MR PULLIN: In Carr v Carr the provision in New South Wales says that if you employ a valuer, not consult - - -

KIRBY J: Your voice is dropping, I am afraid. What is the provision in New South Wales?

MR PULLIN: In New South Wales it says "If the trustee employs a valuer", whereas Western Australia says "if he consults a valuer", and in New South Wales it relates to a power of advancement and dispositions, whereas here it is just in relation to any transaction involving the trustee.

KIRBY J: But is not the Western Australian Act, in that sense, a little softer? All it needs is a "consult".

MR PULLIN: Absolutely. Furthermore, it actually says that it is not necessary to employ the valuer. It actually has the words that it is not necessary for the trustee to employ the valuer. We say the court was therefore wrong to say that when the reference is made to the Valuer-General, as everyone knows is a matter of course and evidence was given of that fact, that there is no reason that the trustee should not be able to accept that valuation and treat that as a consultation with the valuer. Certainly in Carr v Carr a valuation for the purposes of stamp duty was taken to be a compliance with the section. So we say there is a difference between the two decisions.

HAYNE J: But how do you get to this point? The theory at this point of the case is that there has been a dealing where duties and interests have conflicted. We are concerned not with the position of the trustee of the estate. The trustee of the estate may have committed no breach by obtaining a value, but the asserted breach of duty is the breach of duty by Mrs Clay engaging in a dealing in which her interests conflicted with her duty. Why does it suffice to show that that dealing occurred at sufficient value? Why is not she to be chargeable? Why is the transaction not to be infirm if there has been that dealing in conflict of duty and interest, regardless of value?

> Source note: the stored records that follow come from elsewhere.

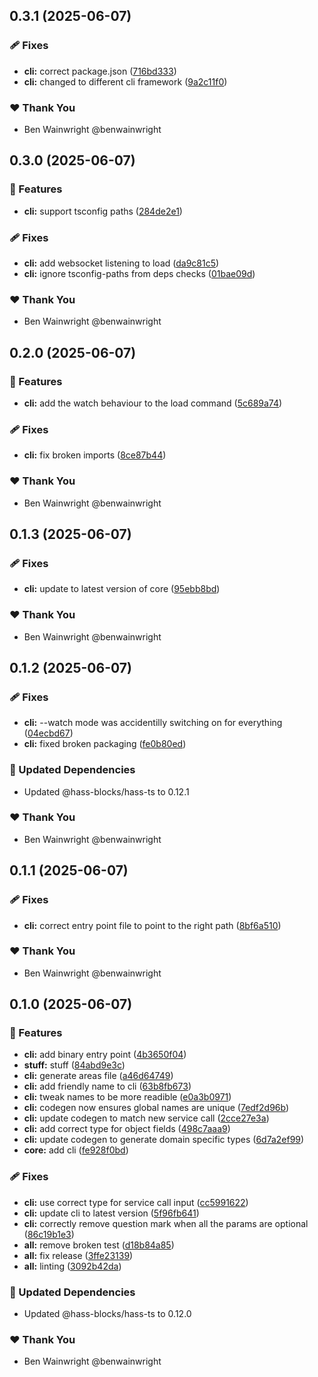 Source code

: ## 0.3.1 (2025-06-07)

### 🩹 Fixes

- **cli:** correct package.json ([716bd333](https://github.com/hass-blocks/hass-blocks/commit/716bd333))
- **cli:** changed to different cli framework ([9a2c11f0](https://github.com/hass-blocks/hass-blocks/commit/9a2c11f0))

### ❤️ Thank You

- Ben Wainwright @benwainwright

## 0.3.0 (2025-06-07)

### 🚀 Features

- **cli:** support tsconfig paths ([284de2e1](https://github.com/hass-blocks/hass-blocks/commit/284de2e1))

### 🩹 Fixes

- **cli:** add websocket listening to load ([da9c81c5](https://github.com/hass-blocks/hass-blocks/commit/da9c81c5))
- **cli:** ignore tsconfig-paths from deps checks ([01bae09d](https://github.com/hass-blocks/hass-blocks/commit/01bae09d))

### ❤️ Thank You

- Ben Wainwright @benwainwright

## 0.2.0 (2025-06-07)

### 🚀 Features

- **cli:** add the watch behaviour to the load command ([5c689a74](https://github.com/hass-blocks/hass-blocks/commit/5c689a74))

### 🩹 Fixes

- **cli:** fix broken imports ([8ce87b44](https://github.com/hass-blocks/hass-blocks/commit/8ce87b44))

### ❤️ Thank You

- Ben Wainwright @benwainwright

## 0.1.3 (2025-06-07)

### 🩹 Fixes

- **cli:** update to latest version of core ([95ebb8bd](https://github.com/hass-blocks/hass-blocks/commit/95ebb8bd))

### ❤️ Thank You

- Ben Wainwright @benwainwright

## 0.1.2 (2025-06-07)

### 🩹 Fixes

- **cli:** --watch mode was accidentilly switching on for everything ([04ecbd67](https://github.com/hass-blocks/hass-blocks/commit/04ecbd67))
- **cli:** fixed broken packaging ([fe0b80ed](https://github.com/hass-blocks/hass-blocks/commit/fe0b80ed))

### 🧱 Updated Dependencies

- Updated @hass-blocks/hass-ts to 0.12.1

### ❤️ Thank You

- Ben Wainwright @benwainwright

## 0.1.1 (2025-06-07)

### 🩹 Fixes

- **cli:** correct entry point file to point to the right path ([8bf6a510](https://github.com/hass-blocks/hass-blocks/commit/8bf6a510))

### ❤️ Thank You

- Ben Wainwright @benwainwright

## 0.1.0 (2025-06-07)

### 🚀 Features

- **cli:** add binary entry point ([4b3650f04](https://github.com/hass-blocks/hass-blocks/commit/4b3650f04))
- **stuff:** stuff ([84abd9e3c](https://github.com/hass-blocks/hass-blocks/commit/84abd9e3c))
- **cli:** generate areas file ([a46d64749](https://github.com/hass-blocks/hass-blocks/commit/a46d64749))
- **cli:** add friendly name to cli ([63b8fb673](https://github.com/hass-blocks/hass-blocks/commit/63b8fb673))
- **cli:** tweak names to be more readible ([e0a3b0971](https://github.com/hass-blocks/hass-blocks/commit/e0a3b0971))
- **cli:** codegen now ensures global names are unique ([7edf2d96b](https://github.com/hass-blocks/hass-blocks/commit/7edf2d96b))
- **cli:** update codegen to match new service call ([2cce27e3a](https://github.com/hass-blocks/hass-blocks/commit/2cce27e3a))
- **cli:** add correct type for object fields ([498c7aaa9](https://github.com/hass-blocks/hass-blocks/commit/498c7aaa9))
- **cli:** update codegen to generate domain specific types ([6d7a2ef99](https://github.com/hass-blocks/hass-blocks/commit/6d7a2ef99))
- **core:** add cli ([fe928f0bd](https://github.com/hass-blocks/hass-blocks/commit/fe928f0bd))

### 🩹 Fixes

- **cli:** use correct type for service call input ([cc5991622](https://github.com/hass-blocks/hass-blocks/commit/cc5991622))
- **cli:** update cli to latest version ([5f96fb641](https://github.com/hass-blocks/hass-blocks/commit/5f96fb641))
- **cli:** correctly remove question mark when all the params are optional ([86c19b1e3](https://github.com/hass-blocks/hass-blocks/commit/86c19b1e3))
- **all:** remove broken test ([d18b84a85](https://github.com/hass-blocks/hass-blocks/commit/d18b84a85))
- **all:** fix release ([3ffe23139](https://github.com/hass-blocks/hass-blocks/commit/3ffe23139))
- **all:** linting ([3092b42da](https://github.com/hass-blocks/hass-blocks/commit/3092b42da))

### 🧱 Updated Dependencies

- Updated @hass-blocks/hass-ts to 0.12.0

### ❤️ Thank You

- Ben Wainwright @benwainwright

MR PULLIN: I can understand that point, your Honour. It really drifts into our next point which is in deciding whether there was any risk of a conflict arising in these circumstances, how could it be the case that where the law has laid down a process which will bind the beneficiaries and therefore prevent them from bringing an action against one party to the transaction, that there could then be any risk on the part of the other party to the transaction, Mrs Clay in this case? Certainly it is a relevant consideration to note whether or not it could arise in those circumstances. The court, in the recital of the eight points all in our favour, did not actually mention that at all as being one of the relevant considerations in deciding whether or not there had been a breach of duty. I understand the point that your Honour is making. Technically speaking the section does not afford Mrs Clay any defence but most certainly it is a quite important consideration when listing all of the relevant considerations on that question about whether or not there had been a breach of fiduciary duty.

The other fact that the court did not mention when it was adding all of these things up - and it is at AB137. Could I ask the Court to look at 137. In paragraph 77 the court lists eight points all in our favour, so qualitatively - - -

KIRBY J: May I just ask you if there have been any cases in this Court, at least recently, examining the duties of a guardian as a guardian?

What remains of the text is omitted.